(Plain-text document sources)

▼▼▼

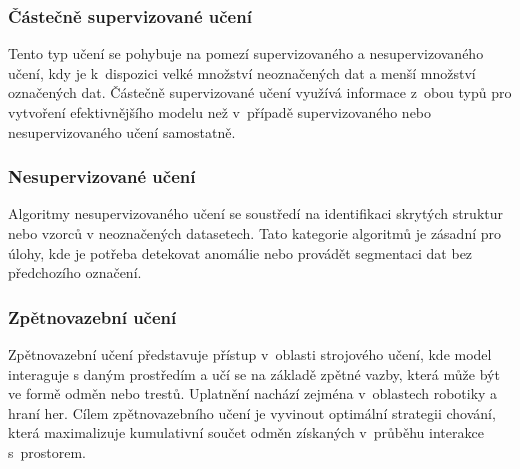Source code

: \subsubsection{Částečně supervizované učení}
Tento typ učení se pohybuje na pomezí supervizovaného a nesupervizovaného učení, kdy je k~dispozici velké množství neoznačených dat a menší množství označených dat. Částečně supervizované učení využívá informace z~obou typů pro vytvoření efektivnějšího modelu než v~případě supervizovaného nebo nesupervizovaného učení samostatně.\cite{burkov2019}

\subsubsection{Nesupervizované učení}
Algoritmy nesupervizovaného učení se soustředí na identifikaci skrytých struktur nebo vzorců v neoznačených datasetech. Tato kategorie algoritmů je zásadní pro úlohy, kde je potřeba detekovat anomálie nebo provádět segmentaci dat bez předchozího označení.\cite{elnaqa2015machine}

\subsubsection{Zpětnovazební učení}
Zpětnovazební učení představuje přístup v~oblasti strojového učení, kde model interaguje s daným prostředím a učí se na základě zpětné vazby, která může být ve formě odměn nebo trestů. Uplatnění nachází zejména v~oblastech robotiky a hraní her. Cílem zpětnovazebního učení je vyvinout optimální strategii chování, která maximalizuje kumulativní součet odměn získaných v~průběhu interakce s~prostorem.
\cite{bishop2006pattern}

▲▲▲
▼▼▼

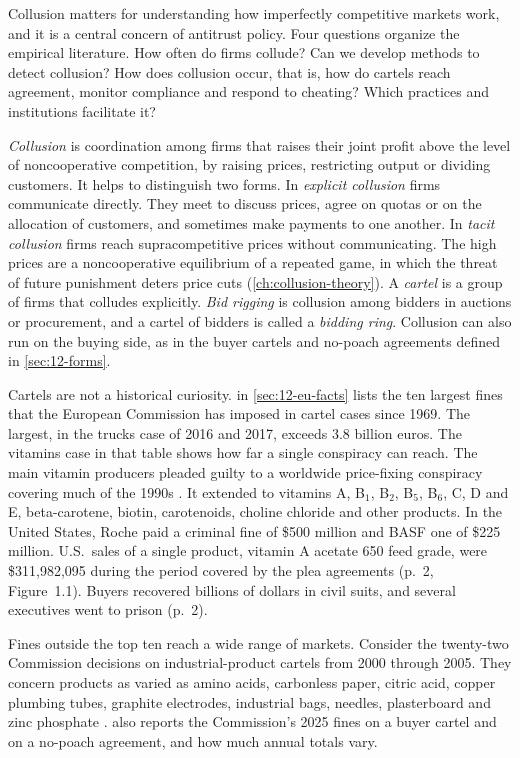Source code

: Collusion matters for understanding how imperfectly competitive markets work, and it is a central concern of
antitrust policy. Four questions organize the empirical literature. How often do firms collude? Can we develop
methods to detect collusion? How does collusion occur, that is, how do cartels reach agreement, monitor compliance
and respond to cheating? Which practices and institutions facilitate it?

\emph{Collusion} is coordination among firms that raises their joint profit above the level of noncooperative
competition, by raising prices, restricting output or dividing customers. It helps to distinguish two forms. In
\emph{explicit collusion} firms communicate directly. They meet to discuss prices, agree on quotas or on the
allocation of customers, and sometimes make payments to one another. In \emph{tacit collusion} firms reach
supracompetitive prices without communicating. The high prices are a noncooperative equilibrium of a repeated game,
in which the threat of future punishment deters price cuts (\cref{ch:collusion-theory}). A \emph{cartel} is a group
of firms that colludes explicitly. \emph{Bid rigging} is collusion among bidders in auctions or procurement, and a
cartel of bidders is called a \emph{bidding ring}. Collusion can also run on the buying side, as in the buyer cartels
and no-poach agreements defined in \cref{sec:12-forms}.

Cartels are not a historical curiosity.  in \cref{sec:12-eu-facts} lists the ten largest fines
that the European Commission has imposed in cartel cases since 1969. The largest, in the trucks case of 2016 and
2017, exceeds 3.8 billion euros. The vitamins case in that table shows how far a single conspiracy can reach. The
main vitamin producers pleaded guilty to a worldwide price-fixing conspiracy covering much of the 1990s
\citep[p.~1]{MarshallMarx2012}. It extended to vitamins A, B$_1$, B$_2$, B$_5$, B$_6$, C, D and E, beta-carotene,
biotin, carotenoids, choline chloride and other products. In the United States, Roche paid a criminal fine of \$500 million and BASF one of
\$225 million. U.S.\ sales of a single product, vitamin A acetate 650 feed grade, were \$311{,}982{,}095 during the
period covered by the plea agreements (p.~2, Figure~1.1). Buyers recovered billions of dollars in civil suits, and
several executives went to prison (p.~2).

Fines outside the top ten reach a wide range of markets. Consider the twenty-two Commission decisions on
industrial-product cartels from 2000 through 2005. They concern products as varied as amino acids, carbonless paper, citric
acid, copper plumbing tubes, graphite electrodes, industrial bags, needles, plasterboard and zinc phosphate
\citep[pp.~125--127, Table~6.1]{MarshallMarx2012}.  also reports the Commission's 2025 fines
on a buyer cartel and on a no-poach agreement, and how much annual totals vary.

▲▲▲

- Task prompt
Among the entries, find each line that includes the string "subsubsection" and copy it.

- Answer space
: \subsubsection{Částečně supervizované učení}
\subsubsection{Nesupervizované učení}
\subsubsection{Zpětnovazební učení}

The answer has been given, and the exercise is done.